══ RECORDS ══

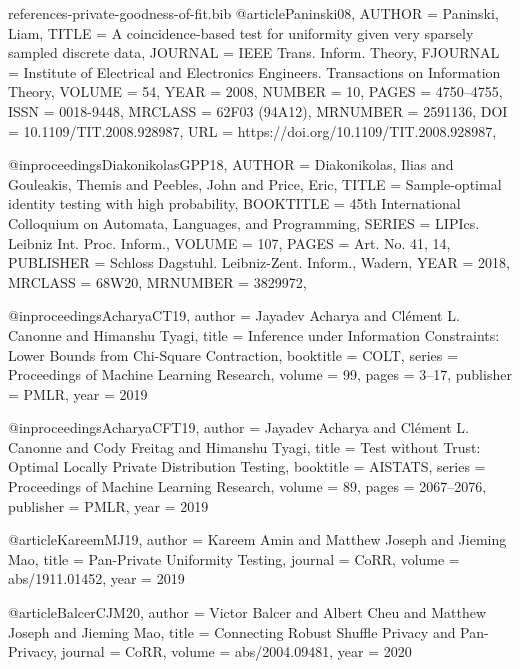 \documentclass[10pt]{article}
\begin{document}
\begin{filecontents}{references-private-goodness-of-fit.bib}
@article{Paninski08,
    AUTHOR = {Paninski, Liam},
     TITLE = {A coincidence-based test for uniformity given very sparsely
              sampled discrete data},
   JOURNAL = {IEEE Trans. Inform. Theory},
  FJOURNAL = {Institute of Electrical and Electronics Engineers.
              Transactions on Information Theory},
    VOLUME = {54},
      YEAR = {2008},
    NUMBER = {10},
     PAGES = {4750--4755},
      ISSN = {0018-9448},
   MRCLASS = {62F03 (94A12)},
  MRNUMBER = {2591136},
       DOI = {10.1109/TIT.2008.928987},
       URL = {https://doi.org/10.1109/TIT.2008.928987},
}

@inproceedings{DiakonikolasGPP18,
    AUTHOR = {Diakonikolas, Ilias and Gouleakis, Themis and Peebles, John
              and Price, Eric},
     TITLE = {Sample-optimal identity testing with high probability},
 BOOKTITLE = {45th {I}nternational {C}olloquium on {A}utomata, {L}anguages,
              and {P}rogramming},
    SERIES = {LIPIcs. Leibniz Int. Proc. Inform.},
    VOLUME = {107},
     PAGES = {Art. No. 41, 14},
 PUBLISHER = {Schloss Dagstuhl. Leibniz-Zent. Inform., Wadern},
      YEAR = {2018},
   MRCLASS = {68W20},
  MRNUMBER = {3829972},
}

@inproceedings{AcharyaCT19,
  author    = {Jayadev Acharya and
               Cl{\'{e}}ment L. Canonne and
               Himanshu Tyagi},
  title     = {Inference under Information Constraints: Lower Bounds from Chi-Square
               Contraction},
  booktitle = {{COLT}},
  series    = {Proceedings of Machine Learning Research},
  volume    = {99},
  pages     = {3--17},
  publisher = {{PMLR}},
  year      = {2019}
}


@inproceedings{AcharyaCFT19,
  author    = {Jayadev Acharya and
               Cl{\'{e}}ment L. Canonne and
               Cody Freitag and
               Himanshu Tyagi},
  title     = {Test without Trust: Optimal Locally Private Distribution Testing},
  booktitle = {{AISTATS}},
  series    = {Proceedings of Machine Learning Research},
  volume    = {89},
  pages     = {2067--2076},
  publisher = {{PMLR}},
  year      = {2019}
}

@article{KareemMJ19,
  author    = {Kareem Amin and
               Matthew Joseph and
               Jieming Mao},
  title     = {Pan-Private Uniformity Testing},
  journal   = {CoRR},
  volume    = {abs/1911.01452},
  year      = {2019}
}

@article{BalcerCJM20,
  author    = {Victor Balcer and
               Albert Cheu and
               Matthew Joseph and
               Jieming Mao},
  title     = {Connecting Robust Shuffle Privacy and Pan-Privacy},
  journal   = {CoRR},
  volume    = {abs/2004.09481},
  year      = {2020}
}


\end{filecontents}
\end{document}
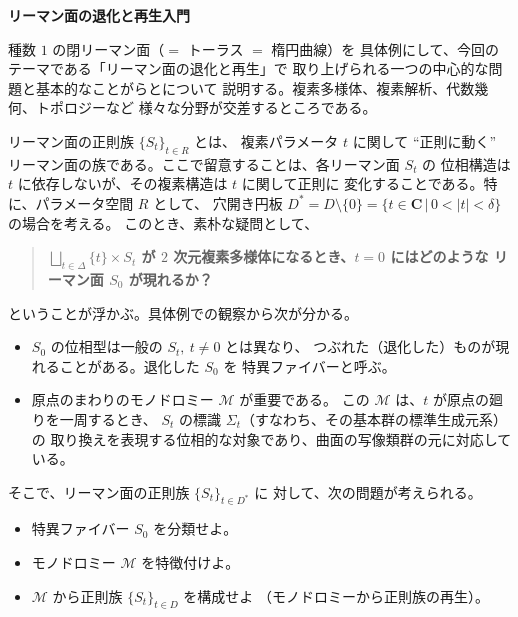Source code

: \documentclass[uplatex,dvipdfmx]{jlreq}
\begin{document}
\begin{center}
{\Large\bfseries リーマン面の退化と再生入門}

\hspace*{\fill}{\large\bfseries 今吉 洋一（大阪市立大・理）}
\end{center}

\bigskip

種数 $1$ の閉リーマン面（$=$ トーラス $=$ 楕円曲線）を
具体例にして、今回のテーマである「リーマン面の退化と再生」で
取り上げられる一つの中心的な問題と基本的なことがらとについて
説明する。複素多様体、複素解析、代数幾何、トポロジーなど
様々な分野が交差するところである。

リーマン面の正則族 $\{S_t\}_{t\in R}$ とは、
複素パラメータ $t$ に関して ``正則に動く''
リーマン面の族である。ここで留意することは、各リーマン面 $S_t$ の
位相構造は $t$ に依存しないが、その複素構造は $t$ に関して正則に
変化することである。特に、パラメータ空間 $R$ として、
穴開き円板 $D^* = D \setminus \{0\} =
\{ t \in {\mathbf C} \, | \, 0 < |t| < \delta\}$ の場合を考える。
このとき、素朴な疑問として、
\medskip
\begin{quote}
\bfseries $\bigsqcup_{t \in \Delta} \{t\} \times S_t$
が $2$ 次元複素多様体になるとき、$t=0$ にはどのような
リーマン面 $S_0$ が現れるか？
\end{quote}
\medskip
ということが浮かぶ。具体例での観察から次が分かる。
\begin{itemize}
\item $S_0$ の位相型は一般の $S_t,\ t \neq 0$ とは異なり、
つぶれた（退化した）ものが現れることがある。退化した $S_0$ を
特異ファイバーと呼ぶ。
\item 原点のまわりのモノドロミー $\mathcal{M}$ が重要である。
この $\mathcal{M}$ は、$t$ が原点の廻りを一周するとき、
$S_t$ の標識 $\Sigma_t$（すなわち、その基本群の標準生成元系）の
取り換えを表現する位相的な対象であり、曲面の写像類群の元に対応している。
\end{itemize}
そこで、リーマン面の正則族 $\{S_t\}_{t\in D^*}$ に
対して、次の問題が考えられる。
\begin{itemize}
\item 特異ファイバー $S_0$ を分類せよ。
\item モノドロミー $\mathcal{M}$ を特徴付けよ。
\item $\mathcal{M}$ から正則族 $\{S_t\}_{t\in D}$ を構成せよ
（モノドロミーから正則族の再生）。
\end{itemize}
\end{document}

═══

▸ TASK:
Retype everything in the material word for word, minus pictures.

▸ RESPONSE BOX:
 \documentclass[10pt]{article}
\begin{document}
\begin{filecontents}{references-private-goodness-of-fit.bib}
@article{Paninski08,
    AUTHOR = {Paninski, Liam},
     TITLE = {A coincidence-based test for uniformity given very sparsely
              sampled discrete data},
   JOURNAL = {IEEE Trans. Inform. Theory},
  FJOURNAL = {Institute of Electrical and Electronics Engineers.
              Transactions on Information Theory},
    VOLUME = {54},
      YEAR = {2008},
    NUMBER = {10},
     PAGES = {4750--4755},
      ISSN = {0018-9448},
   MRCLASS = {62F03 (94A12)},
  MRNUMBER = {2591136},
       DOI = {10.1109/TIT.2008.928987},
       URL = {https://doi.org/10.1109/TIT.2008.928987},
}

@inproceedings{DiakonikolasGPP18,
    AUTHOR = {Diakonikolas, Ilias and Gouleakis, Themis and Peebles, John
              and Price, Eric},
     TITLE = {Sample-optimal identity testing with high probability},
 BOOKTITLE = {45th {I}nternational {C}olloquium on {A}utomata, {L}anguages,
              and {P}rogramming},
    SERIES = {LIPIcs. Leibniz Int. Proc. Inform.},
    VOLUME = {107},
     PAGES = {Art. No. 41, 14},
 PUBLISHER = {Schloss Dagstuhl. Leibniz-Zent. Inform., Wadern},
      YEAR = {2018},
   MRCLASS = {68W20},
  MRNUMBER = {3829972},
}

@inproceedings{AcharyaCT19,
  author    = {Jayadev Acharya and
               Cl{\'{e}}ment L. Canonne and
               Himanshu Tyagi},
  title     = {Inference under Information Constraints: Lower Bounds from Chi-Square
               Contraction},
  booktitle = {{COLT}},
  series    = {Proceedings of Machine Learning Research},
  volume    = {99},
  pages     = {3--17},
  publisher = {{PMLR}},
  year      = {2019}
}


@inproceedings{AcharyaCFT19,
  author    = {Jayadev Acharya and
               Cl{\'{e}}ment L. Canonne and
               Cody Freitag and
               Himanshu Tyagi},
  title     = {Test without Trust: Optimal Locally Private Distribution Testing},
  booktitle = {{AISTATS}},
  series    = {Proceedings of Machine Learning Research},
  volume    = {89},
  pages     = {2067--2076},
  publisher = {{PMLR}},
  year      = {2019}
}

@article{KareemMJ19,
  author    = {Kareem Amin and
               Matthew Joseph and
               Jieming Mao},
  title     = {Pan-Private Uniformity Testing},
  journal   = {CoRR},
  volume    = {abs/1911.01452},
  year      = {2019}
}

@article{BalcerCJM20,
  author    = {Victor Balcer and
               Albert Cheu and
               Matthew Joseph and
               Jieming Mao},
  title     = {Connecting Robust Shuffle Privacy and Pan-Privacy},
  journal   = {CoRR},
  volume    = {abs/2004.09481},
  year      = {2020}
}


\end{filecontents}
\end{document}
Source code

: \documentclass[uplatex,dvipdfmx]{jlreq}
\begin{document}
\begin{center}
{\Large\bfseries リーマン面の退化と再生入門}

\hspace*{\fill}{\large\bfseries 今吉 洋一（大阪市立大・理）}
\end{center}

\bigskip

種数 $1$ の閉リーマン面（$=$ トーラス $=$ 楕円曲線）を
具体例にして、今回のテーマである「リーマン面の退化と再生」で
取り上げられる一つの中心的な問題と基本的なことがらとについて
説明する。複素多様体、複素解析、代数幾何、トポロジーなど
様々な分野が交差するところである。

リーマン面の正則族 $\{S_t\}_{t\in R}$ とは、
複素パラメータ $t$ に関して ``正則に動く''
リーマン面の族である。ここで留意することは、各リーマン面 $S_t$ の
位相構造は $t$ に依存しないが、その複素構造は $t$ に関して正則に
変化することである。特に、パラメータ空間 $R$ として、
穴開き円板 $D^* = D \setminus \{0\} =
\{ t \in {\mathbf C} \, | \, 0 < |t| < \delta\}$ の場合を考える。
このとき、素朴な疑問として、
\medskip
\begin{quote}
\bfseries $\bigsqcup_{t \in \Delta} \{t\} \times S_t$
が $2$ 次元複素多様体になるとき、$t=0$ にはどのような
リーマン面 $S_0$ が現れるか？
\end{quote}
\medskip
ということが浮かぶ。具体例での観察から次が分かる。
\begin{itemize}
\item $S_0$ の位相型は一般の $S_t,\ t \neq 0$ とは異なり、
つぶれた（退化した）ものが現れることがある。退化した $S_0$ を
特異ファイバーと呼ぶ。
\item 原点のまわりのモノドロミー $\mathcal{M}$ が重要である。
この $\mathcal{M}$ は、$t$ が原点の廻りを一周するとき、
$S_t$ の標識 $\Sigma_t$（すなわち、その基本群の標準生成元系）の
取り換えを表現する位相的な対象であり、曲面の写像類群の元に対応している。
\end{itemize}
そこで、リーマン面の正則族 $\{S_t\}_{t\in D^*}$ に
対して、次の問題が考えられる。
\begin{itemize}
\item 特異ファイバー $S_0$ を分類せよ。
\item モノドロミー $\mathcal{M}$ を特徴付けよ。
\item $\mathcal{M}$ から正則族 $\{S_t\}_{t\in D}$ を構成せよ
（モノドロミーから正則族の再生）。
\end{itemize}
\end{document}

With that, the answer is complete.